Considering you turned positive on the IT sector just last month but IT was seen outperforming markets. Do you think there is still some steam left and would you be selective henceforth?

Yes, we have turned tactically positive last month but we dont intend to go whole hog positive on the sector. The reason: we still think there are structural pressures in the sector and that it is not a structural buy especially in comparison to the financial sector which is a very large overweight segment for the institutional investors. Therefore, we think that though fundamentals have improved a tad, it has not shown any dramatic figures. For now, valuations will remain on the lower side for the tech sector.
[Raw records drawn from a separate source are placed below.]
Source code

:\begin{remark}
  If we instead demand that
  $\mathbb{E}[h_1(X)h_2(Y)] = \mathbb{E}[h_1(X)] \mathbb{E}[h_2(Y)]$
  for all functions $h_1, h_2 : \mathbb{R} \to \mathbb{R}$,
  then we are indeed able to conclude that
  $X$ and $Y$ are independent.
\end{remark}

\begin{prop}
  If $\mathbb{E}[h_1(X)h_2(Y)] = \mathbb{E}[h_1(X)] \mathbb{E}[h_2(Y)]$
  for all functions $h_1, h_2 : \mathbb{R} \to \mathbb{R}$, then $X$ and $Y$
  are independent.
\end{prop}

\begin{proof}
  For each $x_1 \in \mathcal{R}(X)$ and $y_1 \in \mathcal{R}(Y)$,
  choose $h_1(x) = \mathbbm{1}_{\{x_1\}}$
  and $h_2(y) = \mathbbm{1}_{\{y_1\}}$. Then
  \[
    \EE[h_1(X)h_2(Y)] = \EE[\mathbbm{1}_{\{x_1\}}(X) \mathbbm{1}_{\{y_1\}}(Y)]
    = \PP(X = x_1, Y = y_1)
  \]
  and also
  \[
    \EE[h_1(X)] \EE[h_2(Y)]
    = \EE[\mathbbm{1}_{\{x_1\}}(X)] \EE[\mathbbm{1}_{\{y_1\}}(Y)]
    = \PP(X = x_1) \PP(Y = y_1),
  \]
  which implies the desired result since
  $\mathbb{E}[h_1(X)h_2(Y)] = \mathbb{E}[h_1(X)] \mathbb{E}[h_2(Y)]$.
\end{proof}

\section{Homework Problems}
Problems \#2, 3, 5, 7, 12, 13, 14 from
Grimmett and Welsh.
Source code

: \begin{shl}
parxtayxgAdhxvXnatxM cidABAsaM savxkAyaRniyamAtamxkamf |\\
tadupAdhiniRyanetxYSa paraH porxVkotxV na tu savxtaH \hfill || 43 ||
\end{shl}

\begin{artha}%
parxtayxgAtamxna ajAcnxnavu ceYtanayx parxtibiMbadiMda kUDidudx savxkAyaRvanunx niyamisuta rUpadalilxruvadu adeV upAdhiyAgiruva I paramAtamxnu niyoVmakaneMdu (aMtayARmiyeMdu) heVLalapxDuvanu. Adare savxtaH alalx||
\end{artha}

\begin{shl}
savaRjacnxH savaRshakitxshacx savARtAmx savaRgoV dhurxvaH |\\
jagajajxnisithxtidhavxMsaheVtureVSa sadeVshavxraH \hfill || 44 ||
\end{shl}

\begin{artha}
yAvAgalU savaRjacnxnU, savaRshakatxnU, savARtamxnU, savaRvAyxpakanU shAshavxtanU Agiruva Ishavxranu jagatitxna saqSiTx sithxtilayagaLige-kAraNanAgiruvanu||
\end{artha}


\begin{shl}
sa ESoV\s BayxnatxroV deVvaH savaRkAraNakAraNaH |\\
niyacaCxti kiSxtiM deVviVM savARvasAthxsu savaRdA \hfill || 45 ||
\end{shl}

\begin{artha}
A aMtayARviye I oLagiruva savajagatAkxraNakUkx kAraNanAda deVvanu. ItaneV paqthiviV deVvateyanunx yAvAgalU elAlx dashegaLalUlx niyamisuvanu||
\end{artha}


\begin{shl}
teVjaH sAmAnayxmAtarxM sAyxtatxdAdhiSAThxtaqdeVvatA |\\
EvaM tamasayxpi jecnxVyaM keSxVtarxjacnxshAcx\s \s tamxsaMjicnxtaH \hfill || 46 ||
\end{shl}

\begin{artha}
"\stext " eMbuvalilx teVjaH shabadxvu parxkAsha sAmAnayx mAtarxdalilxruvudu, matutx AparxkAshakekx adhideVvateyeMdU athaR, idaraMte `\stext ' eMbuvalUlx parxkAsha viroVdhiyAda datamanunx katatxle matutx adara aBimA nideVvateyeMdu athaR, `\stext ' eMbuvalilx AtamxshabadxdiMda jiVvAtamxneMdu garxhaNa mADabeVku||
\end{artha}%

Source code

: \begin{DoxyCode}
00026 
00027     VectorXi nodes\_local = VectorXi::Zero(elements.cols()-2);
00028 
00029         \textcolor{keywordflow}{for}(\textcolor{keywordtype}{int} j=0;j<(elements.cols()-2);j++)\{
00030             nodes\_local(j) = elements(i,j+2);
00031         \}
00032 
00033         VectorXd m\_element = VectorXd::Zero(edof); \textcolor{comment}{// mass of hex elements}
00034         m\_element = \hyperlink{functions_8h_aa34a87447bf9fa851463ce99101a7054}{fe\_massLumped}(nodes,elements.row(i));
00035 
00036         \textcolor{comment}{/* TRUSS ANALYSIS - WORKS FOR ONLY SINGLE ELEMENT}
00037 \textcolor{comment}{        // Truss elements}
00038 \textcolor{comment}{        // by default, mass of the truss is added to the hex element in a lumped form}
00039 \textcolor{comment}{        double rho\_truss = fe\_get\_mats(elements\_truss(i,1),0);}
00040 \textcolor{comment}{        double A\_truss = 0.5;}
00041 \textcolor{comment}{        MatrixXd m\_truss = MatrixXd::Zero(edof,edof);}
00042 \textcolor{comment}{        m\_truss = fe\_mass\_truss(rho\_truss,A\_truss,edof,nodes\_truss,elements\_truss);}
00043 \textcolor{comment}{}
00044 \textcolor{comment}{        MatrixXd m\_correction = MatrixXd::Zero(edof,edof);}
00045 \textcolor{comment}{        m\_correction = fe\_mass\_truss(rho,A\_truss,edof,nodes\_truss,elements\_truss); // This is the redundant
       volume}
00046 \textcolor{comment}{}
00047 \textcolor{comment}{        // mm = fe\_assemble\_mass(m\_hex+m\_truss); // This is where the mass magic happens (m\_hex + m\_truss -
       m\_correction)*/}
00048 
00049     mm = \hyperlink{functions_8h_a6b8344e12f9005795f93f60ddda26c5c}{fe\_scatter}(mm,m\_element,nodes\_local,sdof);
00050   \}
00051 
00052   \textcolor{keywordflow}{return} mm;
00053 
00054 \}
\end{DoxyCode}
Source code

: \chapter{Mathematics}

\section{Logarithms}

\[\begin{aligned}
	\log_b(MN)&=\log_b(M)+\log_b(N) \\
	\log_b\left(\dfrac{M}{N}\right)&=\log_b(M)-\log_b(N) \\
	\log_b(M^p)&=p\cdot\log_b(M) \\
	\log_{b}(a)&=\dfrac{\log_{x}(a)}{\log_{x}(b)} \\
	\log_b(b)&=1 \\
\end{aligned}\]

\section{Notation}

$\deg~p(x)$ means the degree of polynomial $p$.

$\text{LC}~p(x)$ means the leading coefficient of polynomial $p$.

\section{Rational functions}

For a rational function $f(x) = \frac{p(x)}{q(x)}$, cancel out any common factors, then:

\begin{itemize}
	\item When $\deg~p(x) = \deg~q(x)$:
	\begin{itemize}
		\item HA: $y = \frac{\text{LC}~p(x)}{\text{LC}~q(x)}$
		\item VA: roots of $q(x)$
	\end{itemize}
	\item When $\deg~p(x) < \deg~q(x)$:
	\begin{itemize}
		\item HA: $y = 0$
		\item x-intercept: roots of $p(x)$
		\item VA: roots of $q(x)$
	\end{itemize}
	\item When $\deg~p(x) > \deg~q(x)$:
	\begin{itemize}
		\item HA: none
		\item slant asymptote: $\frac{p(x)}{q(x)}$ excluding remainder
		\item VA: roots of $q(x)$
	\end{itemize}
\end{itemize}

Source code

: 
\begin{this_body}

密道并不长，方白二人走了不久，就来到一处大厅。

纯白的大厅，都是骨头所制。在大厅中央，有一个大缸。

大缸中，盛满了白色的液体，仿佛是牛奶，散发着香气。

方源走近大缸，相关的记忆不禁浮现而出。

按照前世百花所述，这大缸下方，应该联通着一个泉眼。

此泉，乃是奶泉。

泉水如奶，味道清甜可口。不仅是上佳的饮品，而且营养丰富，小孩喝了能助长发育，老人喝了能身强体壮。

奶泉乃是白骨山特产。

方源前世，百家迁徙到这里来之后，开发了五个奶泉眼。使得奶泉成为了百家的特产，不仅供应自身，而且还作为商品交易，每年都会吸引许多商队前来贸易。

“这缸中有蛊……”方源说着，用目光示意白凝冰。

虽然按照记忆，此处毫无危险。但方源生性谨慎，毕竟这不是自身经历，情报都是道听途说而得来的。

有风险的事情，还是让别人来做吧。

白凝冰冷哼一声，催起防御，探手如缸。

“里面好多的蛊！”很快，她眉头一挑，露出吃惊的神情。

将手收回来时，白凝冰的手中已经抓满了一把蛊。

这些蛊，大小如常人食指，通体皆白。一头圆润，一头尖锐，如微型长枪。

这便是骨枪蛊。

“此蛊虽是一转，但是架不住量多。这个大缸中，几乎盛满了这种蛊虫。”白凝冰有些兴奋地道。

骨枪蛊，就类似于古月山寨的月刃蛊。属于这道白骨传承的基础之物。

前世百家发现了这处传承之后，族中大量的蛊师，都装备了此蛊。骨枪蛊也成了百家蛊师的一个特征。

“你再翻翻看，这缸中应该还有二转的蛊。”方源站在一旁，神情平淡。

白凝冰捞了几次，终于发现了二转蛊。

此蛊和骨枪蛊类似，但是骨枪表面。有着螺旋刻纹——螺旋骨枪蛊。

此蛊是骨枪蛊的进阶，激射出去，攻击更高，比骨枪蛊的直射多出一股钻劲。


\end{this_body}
On the financial side, be it private financials like NBFCs or private banks, the valuations have been two standard deviations above the mean and that has created a dichotomy between one seriously underweight sector from an institutional perspective and other overweight sector. This as per our view has been the reason behind the outperformance. Thus, keeping this in mind, we have shifted our target prices upwards but 80% of the upside has come for target prices driven by PE multiple expansion and only 20% has come from an earnings upgrade.

Hence, we are still concerned about growth but in the near term, it is just this interplay between financials and IT which is giving a leg up for IT, meaning that there could be bit more run up in the IT services sector from a aggregate perspective.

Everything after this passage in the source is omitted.